§ What is being asked:
Please give back only the lines below from the one containing "the text field." to the one containing "files, and then", each repeated word for word, both ends included.

§ Records:
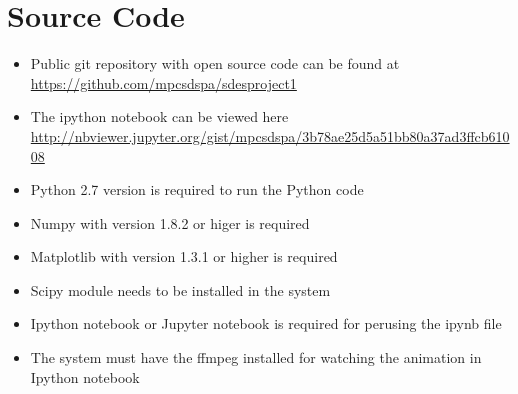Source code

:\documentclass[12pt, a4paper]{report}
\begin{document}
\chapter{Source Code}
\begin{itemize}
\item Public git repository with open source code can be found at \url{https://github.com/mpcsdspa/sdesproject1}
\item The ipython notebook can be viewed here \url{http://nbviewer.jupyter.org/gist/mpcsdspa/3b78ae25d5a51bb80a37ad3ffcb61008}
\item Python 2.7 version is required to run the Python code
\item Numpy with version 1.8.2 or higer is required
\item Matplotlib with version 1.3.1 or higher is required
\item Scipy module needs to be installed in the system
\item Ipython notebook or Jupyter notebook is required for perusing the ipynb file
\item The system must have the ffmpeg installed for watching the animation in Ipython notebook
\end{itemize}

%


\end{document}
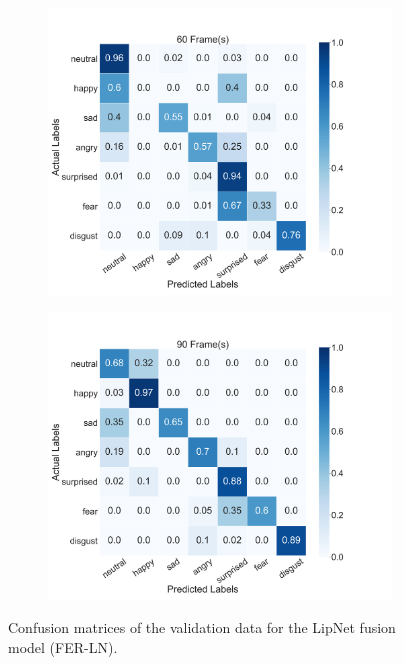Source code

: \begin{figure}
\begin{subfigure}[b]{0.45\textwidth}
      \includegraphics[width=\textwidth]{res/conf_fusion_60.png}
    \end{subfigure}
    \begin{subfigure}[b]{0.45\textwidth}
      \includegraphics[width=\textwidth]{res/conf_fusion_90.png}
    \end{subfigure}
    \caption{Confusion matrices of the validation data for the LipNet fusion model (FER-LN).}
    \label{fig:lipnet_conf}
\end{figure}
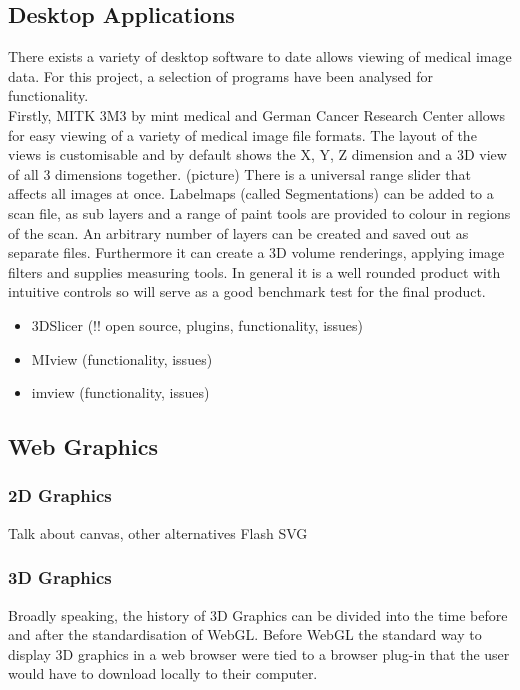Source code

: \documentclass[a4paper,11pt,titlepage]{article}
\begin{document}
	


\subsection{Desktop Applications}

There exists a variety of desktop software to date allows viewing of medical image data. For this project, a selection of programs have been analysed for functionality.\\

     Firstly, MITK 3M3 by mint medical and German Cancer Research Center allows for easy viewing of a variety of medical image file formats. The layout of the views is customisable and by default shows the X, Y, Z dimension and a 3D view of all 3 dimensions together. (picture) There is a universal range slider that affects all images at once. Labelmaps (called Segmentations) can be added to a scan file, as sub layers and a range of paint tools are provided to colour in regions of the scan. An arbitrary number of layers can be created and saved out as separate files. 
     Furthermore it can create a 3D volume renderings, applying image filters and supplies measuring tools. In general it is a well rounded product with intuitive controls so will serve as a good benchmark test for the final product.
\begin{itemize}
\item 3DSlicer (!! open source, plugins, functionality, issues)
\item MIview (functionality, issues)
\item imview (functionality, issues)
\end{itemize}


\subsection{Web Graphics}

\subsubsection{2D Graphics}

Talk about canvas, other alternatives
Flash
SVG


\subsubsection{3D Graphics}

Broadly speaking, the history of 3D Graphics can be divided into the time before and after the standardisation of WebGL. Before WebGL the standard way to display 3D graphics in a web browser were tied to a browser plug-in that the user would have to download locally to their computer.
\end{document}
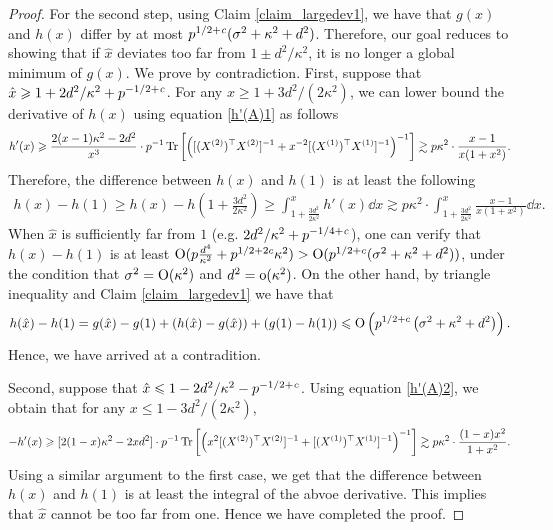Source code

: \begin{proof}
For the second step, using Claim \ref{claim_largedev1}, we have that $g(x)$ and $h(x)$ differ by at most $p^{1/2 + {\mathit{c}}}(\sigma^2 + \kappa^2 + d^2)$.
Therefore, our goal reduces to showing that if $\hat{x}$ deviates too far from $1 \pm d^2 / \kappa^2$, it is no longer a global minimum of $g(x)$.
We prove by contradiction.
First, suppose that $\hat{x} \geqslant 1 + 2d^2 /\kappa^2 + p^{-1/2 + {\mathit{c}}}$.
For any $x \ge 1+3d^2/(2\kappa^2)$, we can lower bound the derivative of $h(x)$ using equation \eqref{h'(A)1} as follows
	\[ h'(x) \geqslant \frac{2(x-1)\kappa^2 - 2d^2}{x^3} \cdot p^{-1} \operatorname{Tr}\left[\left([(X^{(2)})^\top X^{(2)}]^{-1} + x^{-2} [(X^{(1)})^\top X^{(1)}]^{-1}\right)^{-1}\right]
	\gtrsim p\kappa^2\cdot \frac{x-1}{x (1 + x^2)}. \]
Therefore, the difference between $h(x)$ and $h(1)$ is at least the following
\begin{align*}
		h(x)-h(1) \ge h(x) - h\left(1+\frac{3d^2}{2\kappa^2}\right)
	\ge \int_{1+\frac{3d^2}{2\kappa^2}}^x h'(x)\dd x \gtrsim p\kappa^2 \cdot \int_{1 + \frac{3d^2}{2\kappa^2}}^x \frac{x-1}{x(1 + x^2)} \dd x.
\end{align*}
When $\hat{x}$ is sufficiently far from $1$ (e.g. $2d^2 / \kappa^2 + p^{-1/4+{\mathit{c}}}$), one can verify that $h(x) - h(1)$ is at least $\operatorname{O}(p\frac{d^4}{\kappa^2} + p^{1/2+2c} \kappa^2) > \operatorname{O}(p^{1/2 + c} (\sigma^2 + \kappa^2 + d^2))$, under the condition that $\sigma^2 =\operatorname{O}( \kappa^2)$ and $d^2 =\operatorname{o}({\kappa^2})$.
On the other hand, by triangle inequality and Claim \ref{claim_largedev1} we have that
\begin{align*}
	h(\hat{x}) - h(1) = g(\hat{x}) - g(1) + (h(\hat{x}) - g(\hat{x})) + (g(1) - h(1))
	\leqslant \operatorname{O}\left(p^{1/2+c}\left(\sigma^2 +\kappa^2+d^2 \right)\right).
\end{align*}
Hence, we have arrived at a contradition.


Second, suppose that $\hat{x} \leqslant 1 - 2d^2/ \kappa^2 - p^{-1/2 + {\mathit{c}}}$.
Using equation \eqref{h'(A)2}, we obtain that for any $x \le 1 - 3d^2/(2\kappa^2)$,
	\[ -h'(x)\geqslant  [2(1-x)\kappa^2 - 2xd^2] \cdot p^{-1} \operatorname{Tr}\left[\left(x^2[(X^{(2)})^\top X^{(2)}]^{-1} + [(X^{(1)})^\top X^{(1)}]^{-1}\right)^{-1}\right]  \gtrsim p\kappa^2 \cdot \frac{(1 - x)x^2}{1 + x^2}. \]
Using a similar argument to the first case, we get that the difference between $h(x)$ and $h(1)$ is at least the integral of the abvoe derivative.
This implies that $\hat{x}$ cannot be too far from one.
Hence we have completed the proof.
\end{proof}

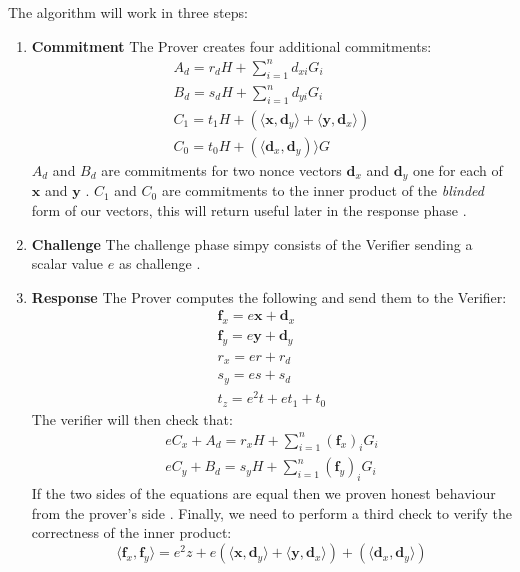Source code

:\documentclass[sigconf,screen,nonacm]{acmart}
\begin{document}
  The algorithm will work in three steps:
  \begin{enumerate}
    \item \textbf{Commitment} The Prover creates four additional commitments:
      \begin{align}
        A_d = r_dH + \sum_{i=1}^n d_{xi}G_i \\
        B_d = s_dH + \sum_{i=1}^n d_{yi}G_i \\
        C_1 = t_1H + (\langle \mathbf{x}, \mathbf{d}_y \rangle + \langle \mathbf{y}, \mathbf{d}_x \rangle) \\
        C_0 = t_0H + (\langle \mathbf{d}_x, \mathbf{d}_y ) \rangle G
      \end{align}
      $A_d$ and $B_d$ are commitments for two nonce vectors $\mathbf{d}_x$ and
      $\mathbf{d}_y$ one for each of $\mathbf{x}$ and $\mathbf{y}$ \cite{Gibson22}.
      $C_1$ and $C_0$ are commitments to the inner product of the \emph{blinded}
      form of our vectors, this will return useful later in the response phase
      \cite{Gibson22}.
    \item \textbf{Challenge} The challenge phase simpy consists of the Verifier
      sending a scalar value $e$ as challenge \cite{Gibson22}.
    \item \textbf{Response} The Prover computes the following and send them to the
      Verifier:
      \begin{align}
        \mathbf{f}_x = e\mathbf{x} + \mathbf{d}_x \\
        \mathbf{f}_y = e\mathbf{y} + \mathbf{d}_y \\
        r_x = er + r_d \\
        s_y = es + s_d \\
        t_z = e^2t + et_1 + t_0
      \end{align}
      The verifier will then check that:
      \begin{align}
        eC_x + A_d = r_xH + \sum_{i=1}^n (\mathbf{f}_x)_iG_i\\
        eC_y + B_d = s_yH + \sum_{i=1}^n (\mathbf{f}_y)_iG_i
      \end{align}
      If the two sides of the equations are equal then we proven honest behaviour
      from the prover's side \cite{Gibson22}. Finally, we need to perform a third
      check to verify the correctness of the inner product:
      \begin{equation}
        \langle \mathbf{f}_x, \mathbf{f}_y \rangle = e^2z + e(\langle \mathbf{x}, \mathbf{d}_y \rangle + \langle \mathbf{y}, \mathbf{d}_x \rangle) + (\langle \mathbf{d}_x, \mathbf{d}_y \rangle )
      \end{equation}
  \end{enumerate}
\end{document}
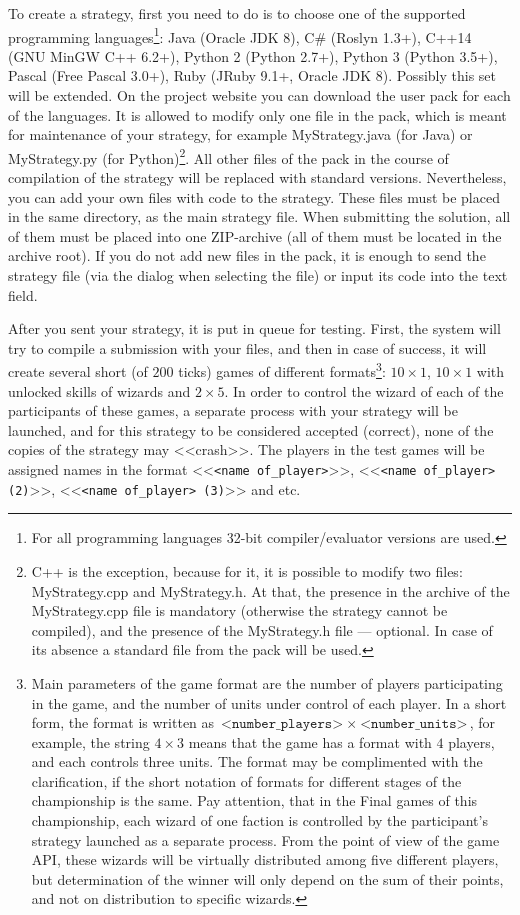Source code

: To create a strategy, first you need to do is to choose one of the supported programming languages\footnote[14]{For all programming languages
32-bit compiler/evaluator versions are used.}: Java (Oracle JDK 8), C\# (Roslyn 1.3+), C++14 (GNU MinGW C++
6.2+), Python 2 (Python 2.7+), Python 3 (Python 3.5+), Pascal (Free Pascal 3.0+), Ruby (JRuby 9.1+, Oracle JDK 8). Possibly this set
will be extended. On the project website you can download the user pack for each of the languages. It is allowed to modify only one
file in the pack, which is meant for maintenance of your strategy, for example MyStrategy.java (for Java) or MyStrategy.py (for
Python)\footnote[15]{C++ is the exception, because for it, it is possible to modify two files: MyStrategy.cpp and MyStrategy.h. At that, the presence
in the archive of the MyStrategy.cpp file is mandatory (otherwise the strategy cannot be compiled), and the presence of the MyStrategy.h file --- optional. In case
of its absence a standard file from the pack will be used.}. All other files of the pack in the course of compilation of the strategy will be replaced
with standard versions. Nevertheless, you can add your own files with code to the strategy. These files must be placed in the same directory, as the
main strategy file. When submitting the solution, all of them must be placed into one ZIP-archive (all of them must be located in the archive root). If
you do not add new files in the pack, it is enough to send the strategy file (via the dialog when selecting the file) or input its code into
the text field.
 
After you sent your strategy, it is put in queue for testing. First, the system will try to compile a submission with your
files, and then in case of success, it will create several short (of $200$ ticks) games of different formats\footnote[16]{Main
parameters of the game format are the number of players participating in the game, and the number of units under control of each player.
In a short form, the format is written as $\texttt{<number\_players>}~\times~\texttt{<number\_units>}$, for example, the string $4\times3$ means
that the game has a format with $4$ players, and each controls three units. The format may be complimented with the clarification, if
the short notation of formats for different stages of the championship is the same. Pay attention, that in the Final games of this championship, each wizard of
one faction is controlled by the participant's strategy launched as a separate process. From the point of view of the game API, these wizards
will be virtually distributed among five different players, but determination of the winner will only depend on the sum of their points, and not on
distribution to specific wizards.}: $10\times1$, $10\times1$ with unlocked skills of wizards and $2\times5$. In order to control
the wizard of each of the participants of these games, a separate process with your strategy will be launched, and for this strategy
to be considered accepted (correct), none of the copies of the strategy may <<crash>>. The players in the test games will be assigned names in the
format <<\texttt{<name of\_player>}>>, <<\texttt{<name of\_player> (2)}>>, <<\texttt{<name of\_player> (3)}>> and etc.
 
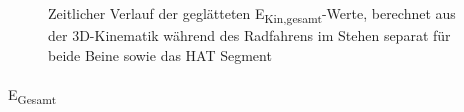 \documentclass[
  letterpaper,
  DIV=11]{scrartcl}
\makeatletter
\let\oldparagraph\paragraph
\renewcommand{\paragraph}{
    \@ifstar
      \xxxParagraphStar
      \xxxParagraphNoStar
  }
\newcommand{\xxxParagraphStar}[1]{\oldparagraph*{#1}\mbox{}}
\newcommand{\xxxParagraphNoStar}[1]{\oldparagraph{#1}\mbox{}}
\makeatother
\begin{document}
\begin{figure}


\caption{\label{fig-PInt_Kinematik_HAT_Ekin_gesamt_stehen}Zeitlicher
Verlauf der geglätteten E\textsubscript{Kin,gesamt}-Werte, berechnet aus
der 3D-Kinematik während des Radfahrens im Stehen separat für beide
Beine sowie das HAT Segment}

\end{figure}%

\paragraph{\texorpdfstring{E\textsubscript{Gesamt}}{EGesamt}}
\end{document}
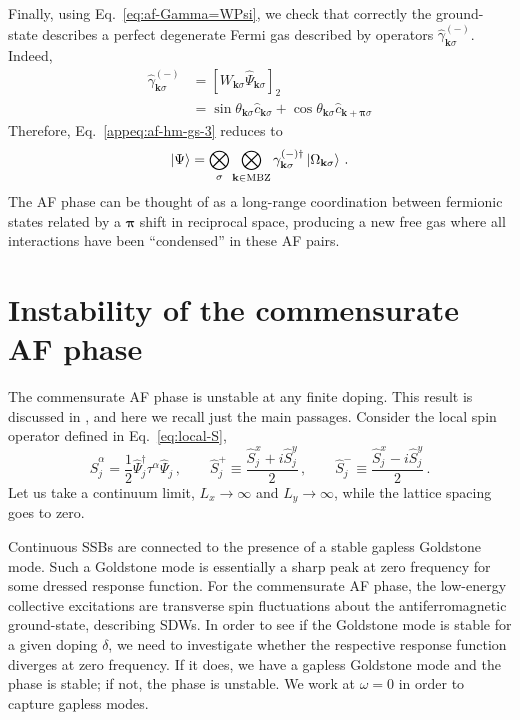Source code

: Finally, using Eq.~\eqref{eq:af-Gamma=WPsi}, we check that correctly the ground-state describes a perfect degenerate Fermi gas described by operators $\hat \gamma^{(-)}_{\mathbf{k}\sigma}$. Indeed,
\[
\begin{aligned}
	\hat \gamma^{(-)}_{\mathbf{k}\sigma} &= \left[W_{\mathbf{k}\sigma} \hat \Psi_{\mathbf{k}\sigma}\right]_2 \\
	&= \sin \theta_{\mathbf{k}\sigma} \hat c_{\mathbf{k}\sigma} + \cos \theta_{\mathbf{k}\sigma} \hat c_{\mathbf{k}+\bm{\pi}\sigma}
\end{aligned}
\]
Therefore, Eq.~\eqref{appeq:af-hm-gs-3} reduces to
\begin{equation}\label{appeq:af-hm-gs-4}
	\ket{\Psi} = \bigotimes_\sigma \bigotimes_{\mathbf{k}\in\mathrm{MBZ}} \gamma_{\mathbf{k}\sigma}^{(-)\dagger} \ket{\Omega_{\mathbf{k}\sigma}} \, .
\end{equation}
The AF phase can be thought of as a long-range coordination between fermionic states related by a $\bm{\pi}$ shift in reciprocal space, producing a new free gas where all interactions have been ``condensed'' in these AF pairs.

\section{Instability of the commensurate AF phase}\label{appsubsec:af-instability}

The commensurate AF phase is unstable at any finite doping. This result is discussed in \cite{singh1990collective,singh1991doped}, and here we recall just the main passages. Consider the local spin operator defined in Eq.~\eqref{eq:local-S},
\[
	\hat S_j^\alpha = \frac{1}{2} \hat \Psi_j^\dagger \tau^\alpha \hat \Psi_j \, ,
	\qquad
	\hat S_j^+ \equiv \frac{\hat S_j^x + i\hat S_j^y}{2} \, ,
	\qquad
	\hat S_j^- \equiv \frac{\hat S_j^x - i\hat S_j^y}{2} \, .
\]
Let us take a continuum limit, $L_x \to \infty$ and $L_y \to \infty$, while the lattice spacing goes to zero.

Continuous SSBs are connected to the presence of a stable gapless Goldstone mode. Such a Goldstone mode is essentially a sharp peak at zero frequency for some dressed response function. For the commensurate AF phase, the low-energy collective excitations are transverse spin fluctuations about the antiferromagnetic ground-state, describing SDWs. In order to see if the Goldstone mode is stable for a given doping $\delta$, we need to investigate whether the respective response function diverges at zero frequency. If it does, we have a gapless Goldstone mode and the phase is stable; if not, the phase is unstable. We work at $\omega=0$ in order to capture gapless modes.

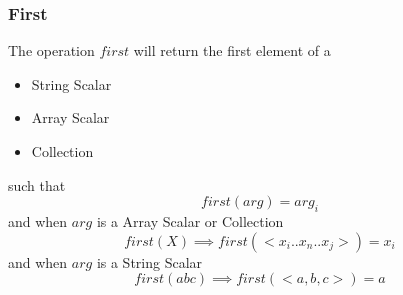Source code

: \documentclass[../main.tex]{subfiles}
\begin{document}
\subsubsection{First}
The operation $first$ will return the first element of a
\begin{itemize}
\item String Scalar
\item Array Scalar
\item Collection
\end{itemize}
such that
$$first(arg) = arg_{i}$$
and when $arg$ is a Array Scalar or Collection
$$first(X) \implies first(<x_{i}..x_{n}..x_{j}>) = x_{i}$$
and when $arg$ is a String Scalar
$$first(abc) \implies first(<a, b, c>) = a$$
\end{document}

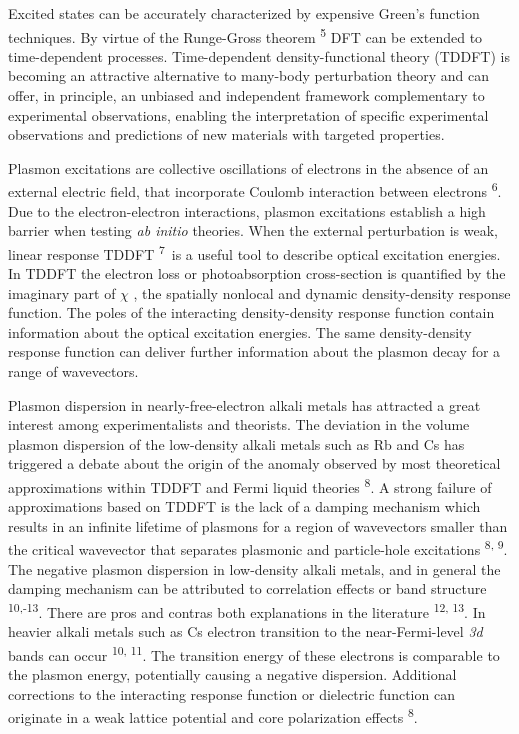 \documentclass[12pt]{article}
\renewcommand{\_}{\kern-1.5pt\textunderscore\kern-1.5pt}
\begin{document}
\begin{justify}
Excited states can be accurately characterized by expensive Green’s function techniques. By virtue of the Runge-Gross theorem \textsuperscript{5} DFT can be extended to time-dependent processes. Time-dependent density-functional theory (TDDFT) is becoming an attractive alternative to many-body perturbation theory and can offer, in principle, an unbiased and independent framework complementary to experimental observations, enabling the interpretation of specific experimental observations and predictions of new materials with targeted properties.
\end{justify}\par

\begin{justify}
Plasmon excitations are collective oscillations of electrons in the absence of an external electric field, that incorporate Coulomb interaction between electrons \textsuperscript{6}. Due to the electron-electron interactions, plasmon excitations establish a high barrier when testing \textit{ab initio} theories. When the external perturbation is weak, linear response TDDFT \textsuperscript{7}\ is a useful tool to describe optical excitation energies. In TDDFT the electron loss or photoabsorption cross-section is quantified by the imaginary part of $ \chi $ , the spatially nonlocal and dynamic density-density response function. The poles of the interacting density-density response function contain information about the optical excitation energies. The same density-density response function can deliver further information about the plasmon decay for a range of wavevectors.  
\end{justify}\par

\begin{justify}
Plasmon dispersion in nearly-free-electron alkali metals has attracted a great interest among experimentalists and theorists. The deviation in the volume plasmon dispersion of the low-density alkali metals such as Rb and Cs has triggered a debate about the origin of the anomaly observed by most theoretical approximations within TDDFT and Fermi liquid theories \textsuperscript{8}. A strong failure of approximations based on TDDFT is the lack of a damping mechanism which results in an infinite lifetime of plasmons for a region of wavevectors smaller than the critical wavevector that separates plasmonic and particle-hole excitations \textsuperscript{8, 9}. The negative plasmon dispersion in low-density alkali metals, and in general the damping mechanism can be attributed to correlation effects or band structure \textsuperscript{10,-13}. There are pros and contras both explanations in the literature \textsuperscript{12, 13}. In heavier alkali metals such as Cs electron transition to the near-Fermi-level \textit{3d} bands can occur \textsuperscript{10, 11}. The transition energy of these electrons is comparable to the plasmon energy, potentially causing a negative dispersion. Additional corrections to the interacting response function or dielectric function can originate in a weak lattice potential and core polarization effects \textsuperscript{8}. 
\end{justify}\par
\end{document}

§ Result of this exercise:
the text field.
 
After you sent your strategy, it is put in queue for testing. First, the system will try to compile a submission with your
files, and then in case of success, it will create several short (of $200$ ticks) games of different formats\footnote[16]{Main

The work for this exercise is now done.